This document describes the requirements and the implementation plan of a web-based service to harvest metadata records of submissions to the European Nucleotide Archive (ENA) (https://bit.ly/3pPEdv0). The harvested records are gathered on a regular basis. The service allows a conversion of the collected records into other formats using XSLT transformations. The service stores the results in a database to decouple metadata provision from the availability of the original repository (e.g. ENA) index and to speed up response times. Finally the service provides access to collected resources via an OAI-PMH compatible API for client applications to consume the records.
Use Case
Target audience
Repositories and data providers with an API not compatible to OAI yet.

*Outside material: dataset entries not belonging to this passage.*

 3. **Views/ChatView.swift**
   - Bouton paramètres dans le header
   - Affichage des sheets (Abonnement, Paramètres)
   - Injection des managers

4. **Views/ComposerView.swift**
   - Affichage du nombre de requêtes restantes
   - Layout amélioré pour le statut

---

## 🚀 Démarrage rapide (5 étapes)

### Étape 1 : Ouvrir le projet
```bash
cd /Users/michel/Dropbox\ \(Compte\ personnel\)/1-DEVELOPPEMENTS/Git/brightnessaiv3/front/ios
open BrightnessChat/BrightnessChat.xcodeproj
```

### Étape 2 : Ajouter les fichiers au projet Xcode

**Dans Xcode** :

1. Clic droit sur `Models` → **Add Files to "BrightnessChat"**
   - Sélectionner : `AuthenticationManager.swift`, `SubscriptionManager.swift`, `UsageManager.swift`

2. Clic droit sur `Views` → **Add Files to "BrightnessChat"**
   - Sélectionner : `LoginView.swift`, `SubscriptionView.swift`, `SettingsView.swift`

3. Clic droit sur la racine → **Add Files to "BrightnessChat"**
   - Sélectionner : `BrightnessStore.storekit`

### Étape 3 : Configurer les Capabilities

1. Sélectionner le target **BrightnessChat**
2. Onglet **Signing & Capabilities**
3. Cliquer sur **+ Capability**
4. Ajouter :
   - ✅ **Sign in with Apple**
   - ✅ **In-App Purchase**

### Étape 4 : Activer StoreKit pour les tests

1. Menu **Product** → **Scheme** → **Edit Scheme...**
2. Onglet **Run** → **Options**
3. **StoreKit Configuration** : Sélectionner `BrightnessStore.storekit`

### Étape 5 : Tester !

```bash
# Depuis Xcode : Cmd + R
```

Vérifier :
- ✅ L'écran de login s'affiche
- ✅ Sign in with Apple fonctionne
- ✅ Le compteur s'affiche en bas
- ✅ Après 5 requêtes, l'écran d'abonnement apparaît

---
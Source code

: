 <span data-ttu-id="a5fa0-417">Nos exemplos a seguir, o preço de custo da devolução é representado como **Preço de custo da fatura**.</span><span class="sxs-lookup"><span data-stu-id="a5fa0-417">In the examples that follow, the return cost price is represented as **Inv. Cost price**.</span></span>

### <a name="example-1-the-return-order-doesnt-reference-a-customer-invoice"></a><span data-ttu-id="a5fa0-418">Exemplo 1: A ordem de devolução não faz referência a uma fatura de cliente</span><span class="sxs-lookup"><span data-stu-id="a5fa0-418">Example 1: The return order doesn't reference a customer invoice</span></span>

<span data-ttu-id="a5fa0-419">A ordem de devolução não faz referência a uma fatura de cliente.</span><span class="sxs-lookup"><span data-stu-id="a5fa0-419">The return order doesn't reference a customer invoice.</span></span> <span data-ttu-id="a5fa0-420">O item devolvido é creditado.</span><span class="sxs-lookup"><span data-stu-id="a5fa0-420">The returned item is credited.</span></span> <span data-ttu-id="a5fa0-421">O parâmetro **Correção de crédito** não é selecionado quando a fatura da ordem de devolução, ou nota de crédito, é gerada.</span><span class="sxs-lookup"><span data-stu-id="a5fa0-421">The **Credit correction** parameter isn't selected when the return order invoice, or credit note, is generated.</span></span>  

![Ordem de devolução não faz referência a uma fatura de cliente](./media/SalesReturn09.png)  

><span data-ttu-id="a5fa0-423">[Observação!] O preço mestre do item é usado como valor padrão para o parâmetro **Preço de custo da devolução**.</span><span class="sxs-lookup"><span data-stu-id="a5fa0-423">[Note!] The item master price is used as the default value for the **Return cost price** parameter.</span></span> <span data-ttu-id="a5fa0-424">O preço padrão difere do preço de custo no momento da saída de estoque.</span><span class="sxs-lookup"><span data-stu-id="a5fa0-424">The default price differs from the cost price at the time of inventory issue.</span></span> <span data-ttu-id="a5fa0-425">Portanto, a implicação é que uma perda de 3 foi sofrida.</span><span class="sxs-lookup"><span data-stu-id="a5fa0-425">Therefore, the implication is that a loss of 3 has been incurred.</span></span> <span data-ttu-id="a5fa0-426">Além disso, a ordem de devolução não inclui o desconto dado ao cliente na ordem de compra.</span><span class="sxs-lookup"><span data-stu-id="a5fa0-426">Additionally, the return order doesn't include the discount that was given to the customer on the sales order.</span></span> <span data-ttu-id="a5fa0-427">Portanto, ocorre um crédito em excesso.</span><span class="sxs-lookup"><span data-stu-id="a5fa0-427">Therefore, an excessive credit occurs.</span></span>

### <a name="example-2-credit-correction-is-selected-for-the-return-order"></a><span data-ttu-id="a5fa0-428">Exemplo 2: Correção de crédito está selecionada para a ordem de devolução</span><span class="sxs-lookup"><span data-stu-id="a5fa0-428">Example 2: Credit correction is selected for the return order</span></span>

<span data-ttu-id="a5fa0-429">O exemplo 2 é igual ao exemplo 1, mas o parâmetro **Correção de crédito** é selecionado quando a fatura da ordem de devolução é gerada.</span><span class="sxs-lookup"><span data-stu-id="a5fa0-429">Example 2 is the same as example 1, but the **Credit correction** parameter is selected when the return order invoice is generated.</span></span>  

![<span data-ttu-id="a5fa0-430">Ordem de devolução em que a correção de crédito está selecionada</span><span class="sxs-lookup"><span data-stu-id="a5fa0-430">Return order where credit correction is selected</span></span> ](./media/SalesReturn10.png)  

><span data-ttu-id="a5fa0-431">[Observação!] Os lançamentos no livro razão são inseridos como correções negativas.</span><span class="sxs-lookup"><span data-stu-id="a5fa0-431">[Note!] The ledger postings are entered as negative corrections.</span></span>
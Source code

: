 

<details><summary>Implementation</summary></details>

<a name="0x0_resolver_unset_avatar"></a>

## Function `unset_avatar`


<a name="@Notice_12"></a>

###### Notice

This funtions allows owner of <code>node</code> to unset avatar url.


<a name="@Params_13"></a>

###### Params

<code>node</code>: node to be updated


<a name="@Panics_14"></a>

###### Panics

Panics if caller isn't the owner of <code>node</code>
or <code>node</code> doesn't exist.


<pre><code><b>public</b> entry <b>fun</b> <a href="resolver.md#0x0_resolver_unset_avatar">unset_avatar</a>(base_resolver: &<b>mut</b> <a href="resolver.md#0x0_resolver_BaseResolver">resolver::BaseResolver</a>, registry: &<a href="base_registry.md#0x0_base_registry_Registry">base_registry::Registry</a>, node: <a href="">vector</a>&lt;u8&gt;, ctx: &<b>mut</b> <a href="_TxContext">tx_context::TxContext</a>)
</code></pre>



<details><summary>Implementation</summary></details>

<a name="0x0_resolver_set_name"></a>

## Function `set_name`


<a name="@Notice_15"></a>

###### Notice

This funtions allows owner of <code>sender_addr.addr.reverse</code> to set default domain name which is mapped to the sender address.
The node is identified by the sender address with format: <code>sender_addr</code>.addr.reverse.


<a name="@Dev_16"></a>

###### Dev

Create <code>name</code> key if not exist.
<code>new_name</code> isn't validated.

As a repository I want to provide external services to consume my content. I can use the service described here to standardize metadata provision.
Search providers
As a search provider or broker I am interested in harvesting data and metadata from different repositories. To streamline the ingestion of items I can use the service described here as a proxy or middleman taking care of the heavy lifting.
Example
One is the PANGEA search index. It implements a harvester of OAI-PMH records. On the other hand we have the ENA index which is not OAI-PMH compliant. We take this as a first instance or example for setting things up with this service before generalizing it for others.
Requirements
ckerized (Cloud ready)
Configurable (e.g. query to API, transformations)
Query metadata API’s (configurable)
Asynchronous (Cache the items)
Deliver records on request
OAI-PMH compliant protocol (minimal working implementation first)
Email on errors (To admins, e.g. on lHTTP 40x, HTTP 50x )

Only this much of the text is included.